In a letter to Charles Yancey dated Jan. 6, 1816, Thomas Jefferson writes, "Where the press is free and every man able to read, all is safe."
In an era of decreasingly free and increasingly dependent student newspapers, The Badger Herald is proud to be one of the rare exceptions to the prevailing rule — a completely independent daily student publication, and the largest one in America, at that. Every voting member of both our Board of Directors and Editorial Board is a student at the University of Wisconsin, not a single dollar in our bank account comes in the form of a school-sponsored handout and every month we pay rent on our off-campus office.

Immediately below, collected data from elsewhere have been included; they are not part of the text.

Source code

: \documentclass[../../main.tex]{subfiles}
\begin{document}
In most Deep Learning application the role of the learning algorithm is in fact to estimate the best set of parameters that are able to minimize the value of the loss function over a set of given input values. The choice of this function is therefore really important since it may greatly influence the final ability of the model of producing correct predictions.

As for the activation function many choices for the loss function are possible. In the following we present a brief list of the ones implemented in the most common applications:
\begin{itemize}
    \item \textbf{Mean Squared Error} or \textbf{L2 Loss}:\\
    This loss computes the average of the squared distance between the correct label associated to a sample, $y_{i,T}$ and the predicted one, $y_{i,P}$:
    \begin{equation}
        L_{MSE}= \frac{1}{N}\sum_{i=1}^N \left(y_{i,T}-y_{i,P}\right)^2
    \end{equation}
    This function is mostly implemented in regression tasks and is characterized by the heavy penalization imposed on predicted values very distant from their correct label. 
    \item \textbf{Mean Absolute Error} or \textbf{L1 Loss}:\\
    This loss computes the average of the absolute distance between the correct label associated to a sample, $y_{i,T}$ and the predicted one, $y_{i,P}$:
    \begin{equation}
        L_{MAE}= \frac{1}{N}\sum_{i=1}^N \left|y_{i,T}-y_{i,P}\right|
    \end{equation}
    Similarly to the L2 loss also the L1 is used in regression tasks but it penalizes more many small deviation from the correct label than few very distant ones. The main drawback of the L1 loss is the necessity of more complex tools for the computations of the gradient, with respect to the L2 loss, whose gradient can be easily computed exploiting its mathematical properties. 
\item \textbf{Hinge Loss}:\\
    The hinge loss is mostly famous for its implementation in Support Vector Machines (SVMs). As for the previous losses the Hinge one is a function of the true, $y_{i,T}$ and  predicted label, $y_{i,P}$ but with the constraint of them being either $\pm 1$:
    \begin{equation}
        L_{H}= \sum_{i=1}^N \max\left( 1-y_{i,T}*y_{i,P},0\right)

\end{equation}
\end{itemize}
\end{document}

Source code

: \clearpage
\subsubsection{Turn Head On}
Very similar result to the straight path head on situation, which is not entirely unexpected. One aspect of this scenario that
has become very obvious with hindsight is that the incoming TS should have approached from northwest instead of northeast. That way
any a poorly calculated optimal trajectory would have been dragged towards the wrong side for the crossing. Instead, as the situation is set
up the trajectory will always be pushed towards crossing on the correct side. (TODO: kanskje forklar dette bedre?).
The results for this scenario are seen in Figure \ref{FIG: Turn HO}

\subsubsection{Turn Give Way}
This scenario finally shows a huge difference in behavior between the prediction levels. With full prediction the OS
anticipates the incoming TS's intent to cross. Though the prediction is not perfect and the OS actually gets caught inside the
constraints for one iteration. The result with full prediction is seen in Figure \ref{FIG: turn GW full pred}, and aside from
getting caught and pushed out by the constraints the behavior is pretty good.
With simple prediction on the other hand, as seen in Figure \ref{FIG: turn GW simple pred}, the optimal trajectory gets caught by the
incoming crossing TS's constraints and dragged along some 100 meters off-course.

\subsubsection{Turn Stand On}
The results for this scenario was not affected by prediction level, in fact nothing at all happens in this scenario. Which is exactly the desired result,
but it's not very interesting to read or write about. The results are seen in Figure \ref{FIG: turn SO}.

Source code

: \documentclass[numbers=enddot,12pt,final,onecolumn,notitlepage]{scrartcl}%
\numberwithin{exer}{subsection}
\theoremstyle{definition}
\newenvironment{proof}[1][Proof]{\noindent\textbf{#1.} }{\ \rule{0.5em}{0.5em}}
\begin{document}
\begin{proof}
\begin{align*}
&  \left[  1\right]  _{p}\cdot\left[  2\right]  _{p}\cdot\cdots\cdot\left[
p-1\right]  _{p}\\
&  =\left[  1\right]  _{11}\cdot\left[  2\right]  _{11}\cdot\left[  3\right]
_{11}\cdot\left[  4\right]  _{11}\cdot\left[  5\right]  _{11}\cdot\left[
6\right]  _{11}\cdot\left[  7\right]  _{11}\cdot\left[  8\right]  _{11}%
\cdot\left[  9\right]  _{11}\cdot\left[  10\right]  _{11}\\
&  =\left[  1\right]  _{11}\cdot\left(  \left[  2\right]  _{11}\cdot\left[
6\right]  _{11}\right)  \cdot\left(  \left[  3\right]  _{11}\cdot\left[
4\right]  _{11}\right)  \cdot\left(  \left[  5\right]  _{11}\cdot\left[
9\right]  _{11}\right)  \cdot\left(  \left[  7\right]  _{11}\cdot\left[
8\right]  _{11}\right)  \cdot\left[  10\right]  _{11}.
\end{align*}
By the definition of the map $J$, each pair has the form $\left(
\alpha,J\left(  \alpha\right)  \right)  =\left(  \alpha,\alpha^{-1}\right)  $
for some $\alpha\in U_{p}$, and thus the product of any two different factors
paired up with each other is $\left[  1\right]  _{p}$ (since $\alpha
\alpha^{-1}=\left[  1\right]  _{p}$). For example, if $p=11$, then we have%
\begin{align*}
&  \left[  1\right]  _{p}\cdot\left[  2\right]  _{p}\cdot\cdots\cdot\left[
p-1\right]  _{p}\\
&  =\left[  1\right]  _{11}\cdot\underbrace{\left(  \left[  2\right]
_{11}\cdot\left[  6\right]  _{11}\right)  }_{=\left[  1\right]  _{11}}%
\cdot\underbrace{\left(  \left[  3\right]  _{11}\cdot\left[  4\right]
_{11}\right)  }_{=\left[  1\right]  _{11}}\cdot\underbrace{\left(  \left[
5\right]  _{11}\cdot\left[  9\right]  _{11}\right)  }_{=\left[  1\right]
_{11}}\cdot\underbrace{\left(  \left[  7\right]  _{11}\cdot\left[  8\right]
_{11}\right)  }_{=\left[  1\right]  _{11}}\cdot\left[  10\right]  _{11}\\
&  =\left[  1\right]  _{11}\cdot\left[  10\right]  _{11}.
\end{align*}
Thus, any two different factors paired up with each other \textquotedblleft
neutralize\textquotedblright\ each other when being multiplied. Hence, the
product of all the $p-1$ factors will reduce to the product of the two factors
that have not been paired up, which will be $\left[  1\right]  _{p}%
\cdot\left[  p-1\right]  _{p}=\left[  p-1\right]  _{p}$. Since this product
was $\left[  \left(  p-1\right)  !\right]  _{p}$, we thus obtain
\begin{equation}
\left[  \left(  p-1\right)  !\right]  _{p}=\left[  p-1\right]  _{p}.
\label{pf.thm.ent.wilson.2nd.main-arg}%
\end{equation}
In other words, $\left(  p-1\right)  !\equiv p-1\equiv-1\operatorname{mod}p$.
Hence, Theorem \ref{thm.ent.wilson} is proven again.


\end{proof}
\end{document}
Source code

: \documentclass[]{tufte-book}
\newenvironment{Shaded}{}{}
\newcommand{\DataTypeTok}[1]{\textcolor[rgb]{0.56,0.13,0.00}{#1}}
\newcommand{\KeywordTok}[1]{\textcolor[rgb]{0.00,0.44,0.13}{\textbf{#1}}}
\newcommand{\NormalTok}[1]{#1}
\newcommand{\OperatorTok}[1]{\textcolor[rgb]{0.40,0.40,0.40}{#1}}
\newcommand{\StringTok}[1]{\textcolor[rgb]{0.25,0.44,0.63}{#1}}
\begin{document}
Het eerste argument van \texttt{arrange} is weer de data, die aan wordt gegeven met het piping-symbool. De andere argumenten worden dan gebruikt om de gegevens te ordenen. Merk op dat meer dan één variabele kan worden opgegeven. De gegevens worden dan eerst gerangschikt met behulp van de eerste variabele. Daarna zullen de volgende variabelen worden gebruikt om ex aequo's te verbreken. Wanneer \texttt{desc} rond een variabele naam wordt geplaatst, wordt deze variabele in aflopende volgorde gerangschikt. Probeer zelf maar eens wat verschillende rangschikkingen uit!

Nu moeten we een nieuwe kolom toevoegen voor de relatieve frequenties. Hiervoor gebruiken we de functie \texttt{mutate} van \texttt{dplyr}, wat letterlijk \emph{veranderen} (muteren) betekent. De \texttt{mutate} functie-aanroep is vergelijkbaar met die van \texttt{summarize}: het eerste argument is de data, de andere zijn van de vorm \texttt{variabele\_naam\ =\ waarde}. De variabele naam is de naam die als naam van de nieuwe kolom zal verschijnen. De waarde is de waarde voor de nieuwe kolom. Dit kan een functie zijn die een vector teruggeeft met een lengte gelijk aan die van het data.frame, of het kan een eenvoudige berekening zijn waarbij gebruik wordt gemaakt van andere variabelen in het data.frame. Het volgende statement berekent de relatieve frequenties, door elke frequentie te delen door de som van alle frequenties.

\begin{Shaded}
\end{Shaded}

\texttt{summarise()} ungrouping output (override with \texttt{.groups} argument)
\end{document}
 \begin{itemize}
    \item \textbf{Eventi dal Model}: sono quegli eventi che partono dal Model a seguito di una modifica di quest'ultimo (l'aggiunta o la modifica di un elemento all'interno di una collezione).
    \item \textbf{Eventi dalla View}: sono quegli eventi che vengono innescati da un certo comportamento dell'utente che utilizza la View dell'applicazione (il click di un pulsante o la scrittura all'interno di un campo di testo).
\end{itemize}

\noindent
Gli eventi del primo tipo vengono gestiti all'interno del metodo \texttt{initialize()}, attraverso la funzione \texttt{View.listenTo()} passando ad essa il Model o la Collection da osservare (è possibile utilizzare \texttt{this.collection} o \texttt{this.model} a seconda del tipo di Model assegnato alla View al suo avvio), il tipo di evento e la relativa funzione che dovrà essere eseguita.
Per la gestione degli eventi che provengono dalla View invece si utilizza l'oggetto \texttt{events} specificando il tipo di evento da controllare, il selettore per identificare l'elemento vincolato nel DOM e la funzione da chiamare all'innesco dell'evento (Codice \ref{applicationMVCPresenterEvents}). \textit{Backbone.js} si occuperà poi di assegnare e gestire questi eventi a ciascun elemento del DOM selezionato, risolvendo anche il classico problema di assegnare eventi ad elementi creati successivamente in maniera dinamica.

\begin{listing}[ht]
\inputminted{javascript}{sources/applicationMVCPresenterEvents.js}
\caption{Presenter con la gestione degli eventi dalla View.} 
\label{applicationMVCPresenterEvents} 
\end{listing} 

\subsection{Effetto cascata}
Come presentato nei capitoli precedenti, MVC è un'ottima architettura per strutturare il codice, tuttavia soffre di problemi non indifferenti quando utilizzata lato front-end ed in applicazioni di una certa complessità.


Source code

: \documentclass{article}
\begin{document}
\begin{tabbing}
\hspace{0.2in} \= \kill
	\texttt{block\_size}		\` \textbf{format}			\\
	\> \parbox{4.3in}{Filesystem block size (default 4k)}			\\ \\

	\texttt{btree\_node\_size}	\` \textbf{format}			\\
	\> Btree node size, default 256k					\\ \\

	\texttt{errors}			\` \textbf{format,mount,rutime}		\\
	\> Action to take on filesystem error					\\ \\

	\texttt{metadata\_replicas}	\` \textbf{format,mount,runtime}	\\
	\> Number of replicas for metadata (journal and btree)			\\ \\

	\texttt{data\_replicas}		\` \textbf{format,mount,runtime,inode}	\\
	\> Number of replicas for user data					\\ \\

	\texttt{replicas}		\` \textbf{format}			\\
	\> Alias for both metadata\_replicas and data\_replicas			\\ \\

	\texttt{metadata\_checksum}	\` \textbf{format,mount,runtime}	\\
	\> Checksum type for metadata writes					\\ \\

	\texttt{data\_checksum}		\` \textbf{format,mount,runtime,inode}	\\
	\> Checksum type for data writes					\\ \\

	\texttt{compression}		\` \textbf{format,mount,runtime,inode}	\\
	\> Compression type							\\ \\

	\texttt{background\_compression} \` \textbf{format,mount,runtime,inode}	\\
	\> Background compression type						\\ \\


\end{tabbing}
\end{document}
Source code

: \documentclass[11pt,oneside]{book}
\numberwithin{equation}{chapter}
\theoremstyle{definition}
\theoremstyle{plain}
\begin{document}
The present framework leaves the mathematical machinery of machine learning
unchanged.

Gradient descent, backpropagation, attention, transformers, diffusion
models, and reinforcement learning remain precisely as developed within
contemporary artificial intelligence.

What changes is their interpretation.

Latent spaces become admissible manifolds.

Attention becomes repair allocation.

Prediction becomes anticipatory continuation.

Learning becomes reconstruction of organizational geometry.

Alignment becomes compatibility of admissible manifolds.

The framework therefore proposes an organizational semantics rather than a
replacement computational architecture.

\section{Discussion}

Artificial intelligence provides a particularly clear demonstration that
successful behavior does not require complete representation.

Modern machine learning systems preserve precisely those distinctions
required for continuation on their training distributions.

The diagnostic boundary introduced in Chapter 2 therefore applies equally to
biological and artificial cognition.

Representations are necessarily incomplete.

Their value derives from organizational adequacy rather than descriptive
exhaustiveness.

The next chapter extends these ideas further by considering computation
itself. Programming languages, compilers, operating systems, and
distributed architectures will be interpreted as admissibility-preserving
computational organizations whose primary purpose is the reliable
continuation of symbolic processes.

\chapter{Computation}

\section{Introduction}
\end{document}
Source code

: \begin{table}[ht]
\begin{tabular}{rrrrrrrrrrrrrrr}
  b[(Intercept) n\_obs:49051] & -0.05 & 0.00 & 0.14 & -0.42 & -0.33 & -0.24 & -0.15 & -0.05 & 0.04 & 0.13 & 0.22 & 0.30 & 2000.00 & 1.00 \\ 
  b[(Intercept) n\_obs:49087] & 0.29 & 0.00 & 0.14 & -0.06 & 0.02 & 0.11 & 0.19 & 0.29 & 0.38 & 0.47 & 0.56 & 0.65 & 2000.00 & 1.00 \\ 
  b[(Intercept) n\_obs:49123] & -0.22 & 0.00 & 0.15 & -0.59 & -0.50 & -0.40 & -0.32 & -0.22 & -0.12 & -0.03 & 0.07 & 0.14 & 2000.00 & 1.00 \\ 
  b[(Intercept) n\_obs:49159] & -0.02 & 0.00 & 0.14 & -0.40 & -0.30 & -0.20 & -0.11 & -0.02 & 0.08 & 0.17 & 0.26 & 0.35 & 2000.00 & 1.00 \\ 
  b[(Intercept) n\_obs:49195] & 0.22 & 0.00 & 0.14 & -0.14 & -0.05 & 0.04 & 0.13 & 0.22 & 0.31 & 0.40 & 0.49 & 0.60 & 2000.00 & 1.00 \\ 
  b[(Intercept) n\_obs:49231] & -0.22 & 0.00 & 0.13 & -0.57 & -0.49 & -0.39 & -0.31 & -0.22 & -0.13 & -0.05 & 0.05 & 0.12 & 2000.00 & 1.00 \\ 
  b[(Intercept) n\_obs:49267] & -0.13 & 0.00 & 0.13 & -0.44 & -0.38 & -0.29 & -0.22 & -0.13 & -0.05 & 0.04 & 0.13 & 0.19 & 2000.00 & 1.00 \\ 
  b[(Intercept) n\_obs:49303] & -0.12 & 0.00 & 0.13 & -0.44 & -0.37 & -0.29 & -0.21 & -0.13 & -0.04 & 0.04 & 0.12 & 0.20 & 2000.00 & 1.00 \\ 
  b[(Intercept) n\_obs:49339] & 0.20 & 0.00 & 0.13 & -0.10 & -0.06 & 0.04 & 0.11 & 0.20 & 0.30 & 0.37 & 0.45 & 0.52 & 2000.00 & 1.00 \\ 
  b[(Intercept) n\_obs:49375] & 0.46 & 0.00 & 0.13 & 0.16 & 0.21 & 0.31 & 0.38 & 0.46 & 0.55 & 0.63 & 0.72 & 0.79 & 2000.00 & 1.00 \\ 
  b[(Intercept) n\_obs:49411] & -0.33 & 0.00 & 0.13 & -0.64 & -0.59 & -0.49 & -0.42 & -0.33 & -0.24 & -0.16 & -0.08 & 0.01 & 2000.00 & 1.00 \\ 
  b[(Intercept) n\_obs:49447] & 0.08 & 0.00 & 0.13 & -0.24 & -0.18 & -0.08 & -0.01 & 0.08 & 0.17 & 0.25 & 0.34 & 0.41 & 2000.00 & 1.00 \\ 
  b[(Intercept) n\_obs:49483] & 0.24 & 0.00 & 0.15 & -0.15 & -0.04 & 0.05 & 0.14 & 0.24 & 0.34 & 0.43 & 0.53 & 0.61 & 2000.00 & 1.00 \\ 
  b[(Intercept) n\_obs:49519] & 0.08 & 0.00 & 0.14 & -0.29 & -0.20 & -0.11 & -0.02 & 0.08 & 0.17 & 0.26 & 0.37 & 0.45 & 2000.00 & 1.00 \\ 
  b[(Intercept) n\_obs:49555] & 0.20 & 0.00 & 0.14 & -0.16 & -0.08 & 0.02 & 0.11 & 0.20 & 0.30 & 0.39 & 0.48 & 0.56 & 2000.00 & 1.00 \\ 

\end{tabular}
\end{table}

It has long been the belief of The Badger Herald that the best way for students to follow the true goings-on of UW is to read about them in a newspaper that is in no way beholden to the school or people it covers — and, since September 1969, we have sought to embody that very philosophy in every aspect of our work.
The product we present five days a week is a fine balance of where students' interests have traditionally lain — in current events, the arts, athletics and matters of contention. We seek to bring you the day's headlines in an objective manner in our News section and through all the appropriate lenses of intellectual pontification on our Opinion page. Movies, music, food and culture find a home in our ArtsEtc. section; Big Ten athletics, Bucky Badger and even women's tennis are covered on our Sports page. And when an 8:30 Powerpoint presentation has turned monotonously dull, there is always the crossword puzzle and comics page for your amusement.
At the end of each day, our job is to publish the best product for you, our readership. And as New York Times publisher Arthur Ochs Sulzberger once said, "More than print and ink, a newspaper is a collection of fierce individualists who somehow manage to perform the astounding daily miracle of merging their own personalities under the discipline of the deadline and retain the flavor of their own minds in print."